On the flip side, when he wants me to do something, it's not for my well being.


Dad, play trucks. After I eat breakfast. No, don’t eat breakfast! Yes, I need to eat breakfast. I’m hungry. No, you’re not hungry!


When Zayn is at his most defiant, he doesn’t just act like I don’t know shit, he acts like I can’t possibly know shit. My entire 45 years of life experience cast aside as insignificant in the matter at hand.


It’s hilarious and maddening all at once.


And it’s not like he’s bringing some A-game of independence to back up his brazenness. After 2.5 years he is only now becoming self-sufficient, unprompted, in some basic things that don’t include his own enjoyment. I actually saw him throw away a piece of garbage the other day. His first entry in the “helping hand” column after running an incredible 1,000-day tally as a unilateral resource consumer. 


Side note: He is finally offering to share things from time to time. To be fair, the first things were his vitamins and vegetables he didn’t want, but it’s even moved into sharing his breakfast smoothie. Sacre Bleu!


And through it all, we still love our kids and want them to thrive. We don’t let them go outside barefoot in their PJ’s while it’s snowing. We deal with every tantrum, we play the same game one hundred times, we risk permanent back injury lowering them into the tub. Every first, every owie, every cold. Every kick to the chest at diaper change, every “I’m not tired,” every repeated drop of a yogurt covered spoon on the kitchen floor.

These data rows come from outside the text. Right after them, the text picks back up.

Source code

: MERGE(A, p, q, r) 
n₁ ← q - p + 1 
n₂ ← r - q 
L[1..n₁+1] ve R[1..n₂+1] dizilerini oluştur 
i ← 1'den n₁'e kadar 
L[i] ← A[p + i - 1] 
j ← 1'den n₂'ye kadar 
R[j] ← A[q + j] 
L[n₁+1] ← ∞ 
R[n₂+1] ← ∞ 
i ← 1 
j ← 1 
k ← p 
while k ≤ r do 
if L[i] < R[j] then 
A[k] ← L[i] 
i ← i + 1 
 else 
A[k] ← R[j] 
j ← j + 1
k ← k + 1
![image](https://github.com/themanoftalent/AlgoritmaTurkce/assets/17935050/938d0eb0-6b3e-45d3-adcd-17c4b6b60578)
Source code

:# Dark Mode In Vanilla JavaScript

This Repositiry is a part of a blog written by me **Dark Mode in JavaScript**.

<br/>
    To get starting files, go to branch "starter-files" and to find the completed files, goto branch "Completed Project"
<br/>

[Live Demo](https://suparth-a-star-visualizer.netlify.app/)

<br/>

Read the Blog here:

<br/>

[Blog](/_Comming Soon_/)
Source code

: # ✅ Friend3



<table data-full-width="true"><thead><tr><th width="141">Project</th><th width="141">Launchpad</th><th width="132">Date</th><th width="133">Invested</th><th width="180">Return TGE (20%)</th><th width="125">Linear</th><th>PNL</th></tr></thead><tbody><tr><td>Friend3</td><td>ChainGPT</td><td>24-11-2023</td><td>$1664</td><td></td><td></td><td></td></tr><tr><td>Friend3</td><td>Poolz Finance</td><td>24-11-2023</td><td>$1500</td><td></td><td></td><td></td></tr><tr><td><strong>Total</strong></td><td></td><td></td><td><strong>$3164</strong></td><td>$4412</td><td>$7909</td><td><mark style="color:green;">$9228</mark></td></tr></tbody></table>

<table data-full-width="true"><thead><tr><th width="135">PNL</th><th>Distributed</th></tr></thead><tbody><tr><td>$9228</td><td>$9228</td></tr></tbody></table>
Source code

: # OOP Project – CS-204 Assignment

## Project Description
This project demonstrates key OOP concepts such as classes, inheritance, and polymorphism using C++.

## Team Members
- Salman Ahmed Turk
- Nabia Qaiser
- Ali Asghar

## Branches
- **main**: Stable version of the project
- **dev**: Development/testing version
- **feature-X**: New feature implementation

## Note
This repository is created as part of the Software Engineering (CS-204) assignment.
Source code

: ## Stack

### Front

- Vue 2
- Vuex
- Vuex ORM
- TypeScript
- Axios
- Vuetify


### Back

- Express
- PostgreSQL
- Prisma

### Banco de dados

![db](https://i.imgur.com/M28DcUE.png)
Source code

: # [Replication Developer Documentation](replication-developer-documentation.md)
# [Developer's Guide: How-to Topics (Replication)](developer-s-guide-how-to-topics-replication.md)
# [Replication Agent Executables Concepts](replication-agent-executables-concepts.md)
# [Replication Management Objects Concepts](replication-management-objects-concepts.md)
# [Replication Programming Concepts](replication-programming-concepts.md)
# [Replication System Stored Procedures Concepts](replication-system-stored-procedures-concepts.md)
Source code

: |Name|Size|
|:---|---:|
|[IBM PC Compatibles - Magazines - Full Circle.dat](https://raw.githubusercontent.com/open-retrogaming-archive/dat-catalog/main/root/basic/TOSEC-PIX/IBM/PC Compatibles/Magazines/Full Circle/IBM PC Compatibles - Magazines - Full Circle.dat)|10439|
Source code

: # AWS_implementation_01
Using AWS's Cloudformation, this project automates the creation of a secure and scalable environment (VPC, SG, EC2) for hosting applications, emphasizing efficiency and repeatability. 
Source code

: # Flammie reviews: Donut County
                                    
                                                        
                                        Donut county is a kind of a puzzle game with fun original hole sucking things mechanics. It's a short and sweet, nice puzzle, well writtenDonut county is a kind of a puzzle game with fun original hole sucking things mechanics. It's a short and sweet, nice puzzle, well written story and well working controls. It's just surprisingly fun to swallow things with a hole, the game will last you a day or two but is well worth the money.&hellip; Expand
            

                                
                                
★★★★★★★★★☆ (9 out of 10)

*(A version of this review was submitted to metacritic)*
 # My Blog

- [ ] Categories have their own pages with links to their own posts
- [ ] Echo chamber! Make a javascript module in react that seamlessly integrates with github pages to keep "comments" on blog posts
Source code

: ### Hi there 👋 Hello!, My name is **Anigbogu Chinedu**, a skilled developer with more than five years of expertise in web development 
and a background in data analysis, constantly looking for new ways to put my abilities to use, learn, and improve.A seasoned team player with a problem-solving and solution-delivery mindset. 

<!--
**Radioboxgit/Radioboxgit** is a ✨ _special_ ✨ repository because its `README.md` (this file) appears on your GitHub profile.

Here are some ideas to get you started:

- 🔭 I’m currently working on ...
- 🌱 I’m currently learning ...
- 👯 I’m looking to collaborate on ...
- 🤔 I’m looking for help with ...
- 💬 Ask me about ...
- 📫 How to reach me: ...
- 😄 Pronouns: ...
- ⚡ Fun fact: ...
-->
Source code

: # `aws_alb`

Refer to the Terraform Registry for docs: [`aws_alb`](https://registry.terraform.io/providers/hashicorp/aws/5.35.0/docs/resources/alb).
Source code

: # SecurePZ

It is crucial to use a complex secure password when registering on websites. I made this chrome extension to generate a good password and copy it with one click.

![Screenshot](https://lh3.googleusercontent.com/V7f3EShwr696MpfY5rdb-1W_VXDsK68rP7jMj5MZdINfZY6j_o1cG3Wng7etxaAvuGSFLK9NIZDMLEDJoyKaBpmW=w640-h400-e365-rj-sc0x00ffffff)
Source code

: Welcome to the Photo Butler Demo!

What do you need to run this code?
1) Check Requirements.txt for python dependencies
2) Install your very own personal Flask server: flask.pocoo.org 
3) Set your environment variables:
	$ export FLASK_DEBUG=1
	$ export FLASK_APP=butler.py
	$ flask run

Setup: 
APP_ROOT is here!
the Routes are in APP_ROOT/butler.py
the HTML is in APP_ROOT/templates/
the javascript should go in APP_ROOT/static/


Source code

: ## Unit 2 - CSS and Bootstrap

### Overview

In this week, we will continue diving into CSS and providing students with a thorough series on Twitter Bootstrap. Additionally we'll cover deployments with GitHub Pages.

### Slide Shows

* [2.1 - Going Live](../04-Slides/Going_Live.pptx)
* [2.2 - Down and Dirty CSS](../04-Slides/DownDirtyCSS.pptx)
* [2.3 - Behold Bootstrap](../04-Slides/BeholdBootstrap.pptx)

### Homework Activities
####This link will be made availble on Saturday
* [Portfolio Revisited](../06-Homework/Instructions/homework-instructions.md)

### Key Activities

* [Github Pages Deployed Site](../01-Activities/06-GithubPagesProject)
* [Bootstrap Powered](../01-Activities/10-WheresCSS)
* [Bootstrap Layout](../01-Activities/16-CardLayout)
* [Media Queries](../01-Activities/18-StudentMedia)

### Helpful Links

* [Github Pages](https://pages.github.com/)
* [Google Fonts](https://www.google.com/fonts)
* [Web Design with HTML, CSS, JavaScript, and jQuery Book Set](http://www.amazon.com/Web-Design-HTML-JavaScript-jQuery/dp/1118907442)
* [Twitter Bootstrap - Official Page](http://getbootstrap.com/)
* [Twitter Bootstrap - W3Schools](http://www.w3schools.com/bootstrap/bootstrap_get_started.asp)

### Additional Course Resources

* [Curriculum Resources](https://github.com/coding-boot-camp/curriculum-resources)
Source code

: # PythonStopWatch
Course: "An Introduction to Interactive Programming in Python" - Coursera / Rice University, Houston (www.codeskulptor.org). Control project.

Obviously, it’s not always climbing an MC Escher stairwell. The good days are a’plenty, and Zayn regularly does things that melt my heart. He’s bilingual for goodness sake, teaching me Spanish words. But when I’m frayed and at my wits end, I sometimes want him to appreciate me. Like, don’t you see how much your mom and I are doing for you? (I know, it’s pathetic.) 


Because as adorable as it is, my son’s use of the words “Thank you” and “I love you” is just mirroring what we tell him, like when I tell the gate agent “You too” after they say “Have a good flight.”


Sure, it’s good practice, but kids have no idea what love is in relation to the love their parents have for them. They can’t know.


Think about it. When’s your first real memory? Not some family retelling of a story of you as an infant that you have created some fake memory about, I’m talking a real memory. 4? 5 years old? And that’s still some fuzzy snapshot of a jacket, a room, a moment. 


Now think about all the stuff your parents did for you up to that point and the countless memories they have of you during that time. They know you intimately. They kept your diaper-filled ass alive everyday. 


And for you, all of those years boil down to a toy, or Santa’s lap at the mall. You have no memory of the insanity that spewed out of your mouth on the daily.


I joked with a buddy of mine who also has a two-year old son, “If I died today, Zayn would tell people later in life, ‘I never knew my dad.’” 


Full stop. 


1,000+ days of unconditional love equating to a conscious nothing. 


I’m not complaining. I love being a dad. And Zayn is not supposed to know the burden and responsibility that his mom and I carry every day for thousands of days that he won’t even remember. 


Zayn needs me, he doesn’t love me. 


Love is a parent’s job. I finally understand what my dad meant when he told me, “A parent who needs their child’s love is a failure as a parent. Your job isn’t to get your child to love you unconditionally, your job is to get your child to love their child unconditionally. Love flows down hill.”


Amen. What a ride it is down the mountain.